De frente para o mar da Ponta de Humaitá, em Salvador, funciona o Hospital Mont Serrat, o primeiro — e até agora único — hospital 100% dedicado aos cuidados paliativos dentro do Sistema Único de Saúde (SUS). A unidade ocupa o casarão histórico onde antes funcionava o Hospital Couto Maia, especializado em infectologia.
Sem pronto-socorro ou UTI, o Mont Serrat acolhe pacientes com doenças graves e expectativa de vida limitada, oferecendo dignidade, conforto e acolhimento nos momentos finais. “O foco aqui não é a morte, é o cuidado enquanto há vida”, afirma Karoline Apolônia, coordenadora do Núcleo de Cuidados Paliativos da Secretaria de Saúde da Bahia.
Com 64 leitos distribuídos em quatro pavilhões, o hospital também inova ao incluir, no centro da estrutura, a “Sala da Saudade”, um espaço aconchegante onde familiares se despedem dos entes queridos. Ao lado, o necrotério se integra de forma humanizada ao ambiente.
Entre os pacientes está Ayrton dos Santos Pinheiro, 90 anos, que reviveu memórias ao descobrir que o hospital ficava em um local marcante de sua vida. “Quando cheguei aqui, minhas forças se renovaram”, contou o ex-guia turístico e corredor, hoje em cuidados paliativos após diagnóstico de câncer de próstata.
No Mont Serrat, cada detalhe reforça a proposta de humanização. Desde a triagem até a internação, familiares são incluídos nas decisões, com respeito e empatia. “Perguntaram que música meu pai gosta, se queria fazer a barba… Isso nos deu paz”, relatou Ayrton Júnior, filho do paciente.
Os critérios para internação exigem diagnóstico grave e expectativa de vida de até seis meses. Alguns pacientes, no entanto, se recuperam e recebem alta, podendo voltar ao convívio familiar. “Eles se reconectam com o que é sagrado para muitos: a própria casa e a família”, explica a médica Yanne Amorim.

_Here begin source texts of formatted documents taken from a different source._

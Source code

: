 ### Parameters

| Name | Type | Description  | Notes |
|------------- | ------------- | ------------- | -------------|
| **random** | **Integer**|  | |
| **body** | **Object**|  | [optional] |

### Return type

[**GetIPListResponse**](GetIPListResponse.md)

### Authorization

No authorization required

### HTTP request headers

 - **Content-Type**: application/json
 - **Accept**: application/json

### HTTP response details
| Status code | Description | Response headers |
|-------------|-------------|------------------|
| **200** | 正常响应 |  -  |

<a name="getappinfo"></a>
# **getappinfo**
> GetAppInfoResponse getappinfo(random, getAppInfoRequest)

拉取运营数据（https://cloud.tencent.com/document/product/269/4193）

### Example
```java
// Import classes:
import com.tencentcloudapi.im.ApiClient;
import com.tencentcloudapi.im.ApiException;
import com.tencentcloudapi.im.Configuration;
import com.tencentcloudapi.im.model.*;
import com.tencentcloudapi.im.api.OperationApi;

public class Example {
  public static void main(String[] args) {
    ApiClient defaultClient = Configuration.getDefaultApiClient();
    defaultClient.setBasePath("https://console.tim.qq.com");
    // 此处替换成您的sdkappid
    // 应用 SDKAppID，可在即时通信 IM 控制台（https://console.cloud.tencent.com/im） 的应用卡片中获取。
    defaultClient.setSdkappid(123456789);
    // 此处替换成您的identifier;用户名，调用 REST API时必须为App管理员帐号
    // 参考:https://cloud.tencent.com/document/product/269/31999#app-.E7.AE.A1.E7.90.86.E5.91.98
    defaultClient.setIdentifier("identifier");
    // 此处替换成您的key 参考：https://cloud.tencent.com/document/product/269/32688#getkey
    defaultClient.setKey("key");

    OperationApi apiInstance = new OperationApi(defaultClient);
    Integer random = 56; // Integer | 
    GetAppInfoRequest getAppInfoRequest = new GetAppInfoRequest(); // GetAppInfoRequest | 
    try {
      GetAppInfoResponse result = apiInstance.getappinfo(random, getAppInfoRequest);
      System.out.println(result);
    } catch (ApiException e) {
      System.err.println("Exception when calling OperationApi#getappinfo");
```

O hospital é fruto de um projeto iniciado em 2019 e hoje é referência nacional, especialmente após o Ministério da Saúde lançar, em 2024, sua primeira política pública voltada para cuidados paliativos. Com média de internação de oito dias, o Mont Serrat propõe um novo modelo de cuidado no SUS — centrado não em prolongar a vida a qualquer custo, mas em garantir dignidade até o fim.